- Directed by: Demetrios Estdelacropolis
- Written by: Demetrios Estdelacropolis
- Produced by: Louise Burns
- Starring: Demetrios Estdelacropolis Esther Vargas
- Cinematography: Jason Levy
- Edited by: Louise Burns André Guimond Jean Lebeux
- Music by: Stephan Remmler Gert Krawinkel Peter Behrens
- Release date: February 23, 1984 (Berlin);
- Running time: 93 minutes
- Country: Canada
- Language: English

= Mother's Meat and Freud's Flesh =

Mother's Meat and Freud's Flesh is a Canadian comedy-drama cult film, released in 1984. The directorial debut of underground filmmaker Demetrios Estdelacropolis, it was made while he was a film student at Concordia University.

==Plot==
Inspired by the early trash films of John Waters, the film stars Estdelacropolis as Demira, a gay porn actor struggling with both his emotionally complicated relationship with his mother Esther (Esther Vargas) and his desire to break out of porn and into mainstream movies. He connects with a Freudian psychiatrist who is convinced that his homosexuality stems from an unresolved Oedipus complex which he has repressed by denying his natural attractions to women, to which the psychiatrist's proposed solution is to hypnotize Esther into believing that she is a man so that men will become the gender that sexually repulses Demira; in his career, he is ambivalent when the first "mainstream" role he is able to land is a gore film in which he will play the victim of a cannibal family for which Esther has also been cast as the mother.

==Cast==
- George Agettees as Flaky Porno Director
- Pierre Bastien as Gay Basher
- Christian Dufault as N.Y. boy friend
- Demetri Estdelacropolis (credited as Demetri Demetrios) as Dimira / Lucie
- Michel Gagnon as Psycho / Dentist
- Lawrence Joseph as Hollywood Movie Producer
- Harry Karagopian as Harry
- W.A. MacGregor as Couch Prop
- Marjorie Morton as Woman with Pliers
- Claire Nadon as Porno actress
- E.J. Sullivan as Speed
- Michelle Tardif as Gore Twin Girl
- Rick Trembles as Gore Twin Boy
- Esther Vargas as Esther

==Production==
Estdelacropolis wrote the film as a star vehicle for Vargas, with the goal of turning her into the new Edith Massey. He had first met Vargas in the lobby of a YWCA in Montreal, and was so taken with her eccentric personality that he later recorded 48 hours of her stream of consciousness monologues on random topics.

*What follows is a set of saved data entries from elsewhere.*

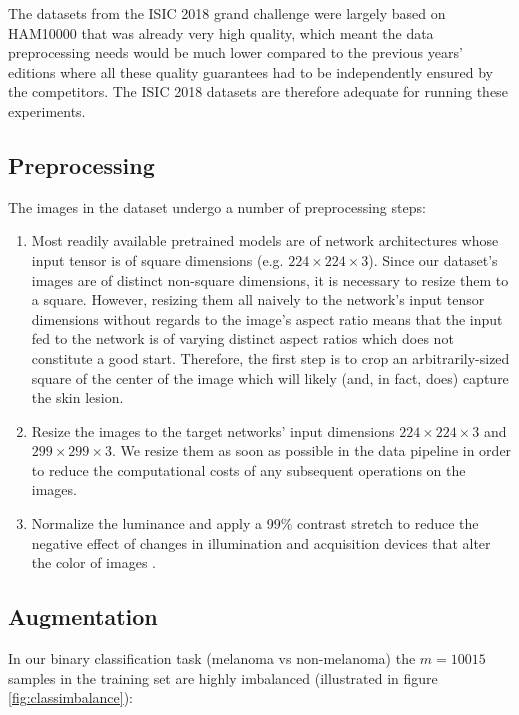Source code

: The datasets from the ISIC 2018 grand challenge \cite{isic2018} were largely based on HAM10000 that was already very high quality, which meant the data preprocessing needs would be much lower compared to the previous years' editions where all these quality guarantees had to be independently ensured by the competitors. The ISIC 2018 datasets are therefore adequate for running these experiments.

\subsection{Preprocessing}
\label{subsection:preprocessing}

The images in the dataset undergo a number of preprocessing steps:

\begin{enumerate}
    \item Most readily available pretrained models are of network architectures whose input tensor is of square dimensions (e.g. $224 \times 224 \times 3$). Since our dataset's images are of distinct non-square dimensions, it is necessary to resize them to a square. However, resizing them all naively to the network's input tensor dimensions without regards to the image's aspect ratio means that the input fed to the network is of varying distinct aspect ratios which does not constitute a good start. Therefore, the first step is to crop an arbitrarily-sized square of the center of the image which will likely (and, in fact, does) capture the skin lesion.
    \item Resize the images to the target networks' input dimensions $224 \times 224 \times 3$ and $299 \times 299 \times 3$. We resize them as soon as possible in the data pipeline in order to reduce the computational costs of any subsequent operations on the images.
    \item Normalize the luminance and apply a 99\% contrast stretch to reduce the negative effect of changes in illumination and acquisition devices that alter the color of images \cite{colorconstancy}.
\end{enumerate}

\subsection{Augmentation}
\label{subsection:augmentation}

In our binary classification task (melanoma vs non-melanoma) the $m = 10015$ samples in the training set are highly imbalanced (illustrated in figure \ref{fig:classimbalance}):

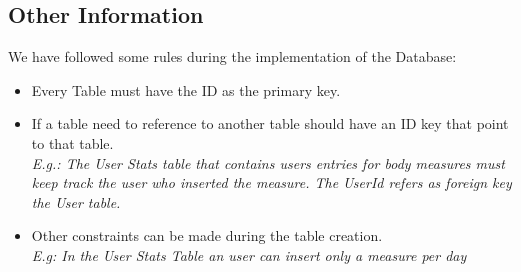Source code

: \subsection{Other Information}


We have followed some rules during the implementation of the Database:
\begin{itemize}
\item Every Table must have the ID as the primary key.
\item If a table need to reference to another table should have an ID key that point to that table.\\
\textit{E.g.: The User Stats table that contains users entries for body measures must keep track the user who inserted the measure. The UserId refers as foreign key the User table.}
\item Other constraints can be made during the table creation.\\
\textit{E.g: In the User Stats Table an user can insert only a measure per day}
\end{itemize}

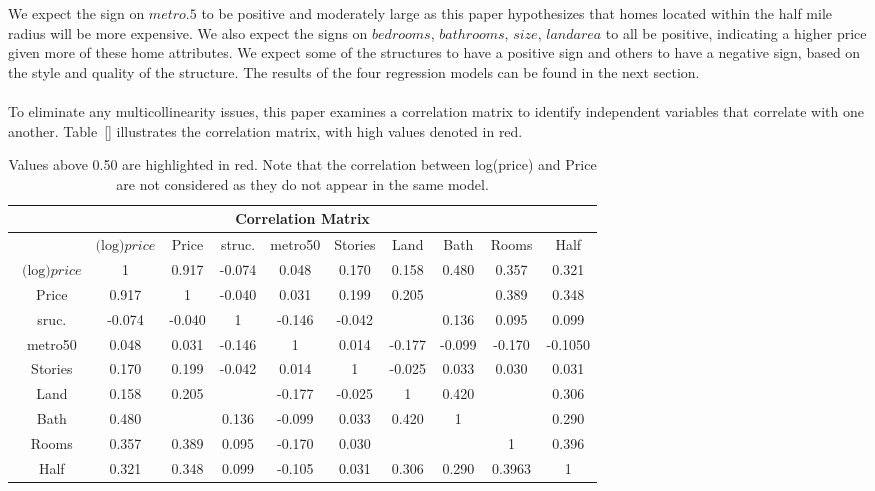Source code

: \documentclass[12pt]{report}
\newcommand\tab[1][.50cm]{\hspace*{#1}}
\begin{document}
\tab We expect the sign on $metro.5$ to be positive and moderately large as this paper hypothesizes that homes located within the half mile radius will be more expensive. We also expect the signs on $bedrooms$, $bathrooms$, $size$, $landarea$ to all be positive, indicating a higher price given more of these home attributes. We expect some of the structures to have a positive sign and others to have a negative sign, based on the style and quality of the structure. The results of the four regression models can be found in the next section.\\ \\
\tab To eliminate any multicollinearity issues, this paper examines a correlation matrix to identify independent variables that correlate with one another. Table~\ref{} illustrates the correlation matrix, with high values denoted in red.
\begin{table}[h!]
\centering
\begin{tabular}{|c| c | c |c |c |c |c |c | c | c|} 
\hline
\multicolumn{10}{|c|}{ \textbf{Correlation Matrix}} \\
\hline\hline
	&$\text{(log)}price$&	Price&	 struc. & metro50&	Stories&	Land&	Bath&	Rooms&	Half\\[0.5ex] \hline \  
$\text{(log)}price$&	1&	0.917&  -0.074& 	0.048& 0.170&	0.158& 0.480	& 0.357&	0.321\\ [0.5ex]\hline \ 
Price&	0.917& 	1&-0.040&	0.031& 	0.199& 	0.205& 	\textbf{\color{red}{0.524}}& 0.389&	0.348\\ [0.5ex]\hline\ 
sruc.& -0.074&	-0.040	& 1&	-0.146& 	-0.042	& \textbf{\color{red}{0.505}}&	0.136&	0.095&	0.099 \\ [0.5ex]\hline \  
metro50&	0.048	&  0.031&-0.146&	1&	0.014& 	-0.177&	-0.099&	-0.170&	-0.1050\\ [0.5ex] \hline \ 
Stories&	0.170	&  0.199&-0.042& 	0.014&	1&	-0.025&	0.033& 0.030&	0.031\\ [0.5ex]\hline \ 
Land&	0.158& 0.205&\textbf{\color{red}{0.505}}&	-0.177&	-0.025&	1&	0.420	& \textbf{\color{red}{0.505}}&	0.306\\ [0.5ex] \hline \ 
Bath&	0.480& 	\textbf{\color{red}{0.524}}&0.136& 	-0.099&	0.033& 	0.420&1&	\textbf{\color{red}{0.694}}& 	0.290\\ [0.5ex]\hline \ 
Rooms&	0.357& 	0.389&0.095 & 	-0.170&	0.030& \textbf{\color{red}{0.506}}&	\textbf{\color{red}{0.694}}&	1&	0.396 \\ [0.5ex]\hline \ 
Half&	0.321& 	0.348&0.099& 	-0.105&	0.031&	0.306&	0.290& 	0.3963&	1 \\ [0.5ex]\hline
\hline
\end{tabular}
\caption{\footnotesize Values above 0.50 are highlighted in red. Note that the correlation between log(price) and Price are not considered as they do not appear in the same model.}
\label{table:1}
\end{table}
\end{document}
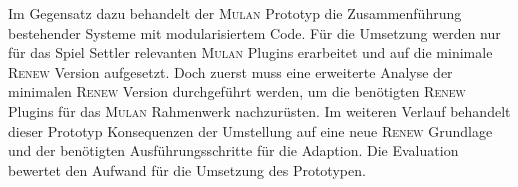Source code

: 	Im Gegensatz dazu behandelt der \textsc{Mulan} Prototyp die Zusammenführung bestehender Systeme mit modularisiertem Code. Für die Umsetzung werden nur für das Spiel Settler relevanten \textsc{Mulan} Plugins erarbeitet und auf die minimale \textsc{Renew} Version aufgesetzt. Doch zuerst muss eine erweiterte Analyse der minimalen \textsc{Renew} Version durchgeführt werden, um die benötigten \textsc{Renew} Plugins für das \textsc{Mulan} Rahmenwerk nachzurüsten. Im weiteren Verlauf behandelt dieser Prototyp Konsequenzen der Umstellung auf eine neue \textsc{Renew} Grundlage und der benötigten Ausführungsschritte für die Adaption. Die Evaluation bewertet den Aufwand für die Umsetzung des Prototypen. 






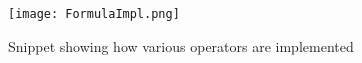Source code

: \begin{figure}[H]
	\label{fig:formulaImpl}
	\caption{Snippet showing how various operators are implemented}
	\texttt{[image: FormulaImpl.png]}
\end{figure}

The film's production was officially credited to the National Film Board and the Canada Council, although both organizations denied actual involvement. Estdelacropolis had used NFB resources on his own time to complete the film while interning with the organization on another unrelated project, and the Canada Council was credited because the film was funded partly by the unspent portion of a grant he had previously received from the organization for a never-completed documentary film on the education of deaf students.

The film's soundtrack was composed by the German new wave synthpop band Trio.

==Release==

The film debuted at the 1984 Berlin International Film Festival and subsequently screened at other film festivals, but faced difficulty in obtaining general market release due to its graphic content.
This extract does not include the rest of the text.